Harrison wakes up from what he thinks is a nightmare only to find that the real nightmare is standing right in front of him, playing with a pair of razor-sharp shears. “How’s your hand?” the Destroyer asks.

When he glances down at his hand, he’s surprised to find it bandaged tightly with thick white cloth. A spot of red bleeds through from the center of his palm.

“We couldn’t have you bleeding out on us,” the Destroyer says. “At least not until you give us what we need.”

“You’ll get nothing,” Harrison mutters, but it comes out barely more than a whisper.

“What was that?” the Destroyer says, holding a hand to his ear. “New rule. You don’t speak unless you’re giving me information.”

“You want information?” Harrison says, pain and anger kindling a growing fire within him. “Here’s a tidbit: If you untie me I’ll take your fist and shove it so far down your throat you’ll start digesting it.”

As he watches a wave of fury roll across the Destroyer’s face, Harrison wonders why he can’t seem to be a little smarter. Benson wouldn’t be insulting his torturer—he’d be reasoning with him, coming up with some clever way to survive longer. Harrison is only speeding up his own demise.

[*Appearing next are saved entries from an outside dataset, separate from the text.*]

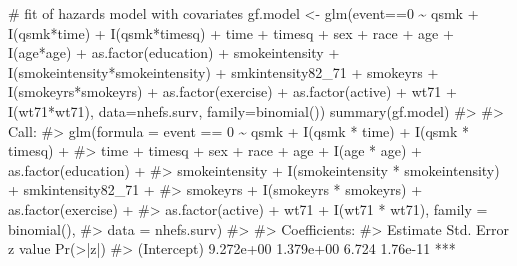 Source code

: \documentclass[
  10pt,
  a4paper,
]{book}
\newenvironment{Shaded}{\begin{snugshade}}{\end{snugshade}}
\newcommand{\AttributeTok}[1]{\textcolor[rgb]{0.40,0.45,0.13}{#1}}
\newcommand{\CommentTok}[1]{\textcolor[rgb]{0.37,0.37,0.37}{#1}}
\newcommand{\DecValTok}[1]{\textcolor[rgb]{0.68,0.00,0.00}{#1}}
\newcommand{\FunctionTok}[1]{\textcolor[rgb]{0.28,0.35,0.67}{#1}}
\newcommand{\NormalTok}[1]{\textcolor[rgb]{0.00,0.46,0.62}{#1}}
\newcommand{\OtherTok}[1]{\textcolor[rgb]{0.00,0.46,0.62}{#1}}
\newcommand{\SpecialCharTok}[1]{\textcolor[rgb]{0.37,0.37,0.37}{#1}}
\begin{document}
\begin{Shaded}
\begin{Highlighting}[]
\CommentTok{\# fit of hazards model with covariates}
\NormalTok{gf.model }\OtherTok{\textless{}{-}} \FunctionTok{glm}\NormalTok{(event}\SpecialCharTok{==}\DecValTok{0} \SpecialCharTok{\textasciitilde{}}\NormalTok{ qsmk }\SpecialCharTok{+} \FunctionTok{I}\NormalTok{(qsmk}\SpecialCharTok{*}\NormalTok{time) }\SpecialCharTok{+} \FunctionTok{I}\NormalTok{(qsmk}\SpecialCharTok{*}\NormalTok{timesq)}
                \SpecialCharTok{+}\NormalTok{ time }\SpecialCharTok{+}\NormalTok{ timesq }\SpecialCharTok{+}\NormalTok{ sex }\SpecialCharTok{+}\NormalTok{ race }\SpecialCharTok{+}\NormalTok{ age }\SpecialCharTok{+} \FunctionTok{I}\NormalTok{(age}\SpecialCharTok{*}\NormalTok{age)}
                \SpecialCharTok{+} \FunctionTok{as.factor}\NormalTok{(education) }\SpecialCharTok{+}\NormalTok{ smokeintensity}
                \SpecialCharTok{+} \FunctionTok{I}\NormalTok{(smokeintensity}\SpecialCharTok{*}\NormalTok{smokeintensity) }\SpecialCharTok{+}\NormalTok{ smkintensity82\_71}
                \SpecialCharTok{+}\NormalTok{ smokeyrs }\SpecialCharTok{+} \FunctionTok{I}\NormalTok{(smokeyrs}\SpecialCharTok{*}\NormalTok{smokeyrs) }\SpecialCharTok{+} \FunctionTok{as.factor}\NormalTok{(exercise)}
                \SpecialCharTok{+} \FunctionTok{as.factor}\NormalTok{(active) }\SpecialCharTok{+}\NormalTok{ wt71 }\SpecialCharTok{+} \FunctionTok{I}\NormalTok{(wt71}\SpecialCharTok{*}\NormalTok{wt71),}
                \AttributeTok{data=}\NormalTok{nhefs.surv, }\AttributeTok{family=}\FunctionTok{binomial}\NormalTok{())}
\FunctionTok{summary}\NormalTok{(gf.model)}
\CommentTok{\#\textgreater{} }
\CommentTok{\#\textgreater{} Call:}
\CommentTok{\#\textgreater{} glm(formula = event == 0 \textasciitilde{} qsmk + I(qsmk * time) + I(qsmk * timesq) + }
\CommentTok{\#\textgreater{}     time + timesq + sex + race + age + I(age * age) + as.factor(education) + }
\CommentTok{\#\textgreater{}     smokeintensity + I(smokeintensity * smokeintensity) + smkintensity82\_71 + }
\CommentTok{\#\textgreater{}     smokeyrs + I(smokeyrs * smokeyrs) + as.factor(exercise) + }
\CommentTok{\#\textgreater{}     as.factor(active) + wt71 + I(wt71 * wt71), family = binomial(), }
\CommentTok{\#\textgreater{}     data = nhefs.surv)}
\CommentTok{\#\textgreater{} }
\CommentTok{\#\textgreater{} Coefficients:}
\CommentTok{\#\textgreater{}                                      Estimate Std. Error z value Pr(\textgreater{}|z|)    }
\CommentTok{\#\textgreater{} (Intercept)                         9.272e+00  1.379e+00   6.724 1.76e{-}11 ***}

\end{Highlighting}
\end{Shaded}
\end{document}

The Destroyer grabs Harrison’s other hand and bends a single finger—his pinky—back much further than it’s meant to go. Harrison lets out a guttural cry from the back of his throat but refuses to scream, even as he feels his knuckles pop in two places and hears the cringe-worthy sound of his bone snapping in half.

After that, he’s not sure exactly what kind of sound he’s making—something low and guttural and wet with spittle—only that it doesn’t sound human, like perhaps he’s possessed by a demon.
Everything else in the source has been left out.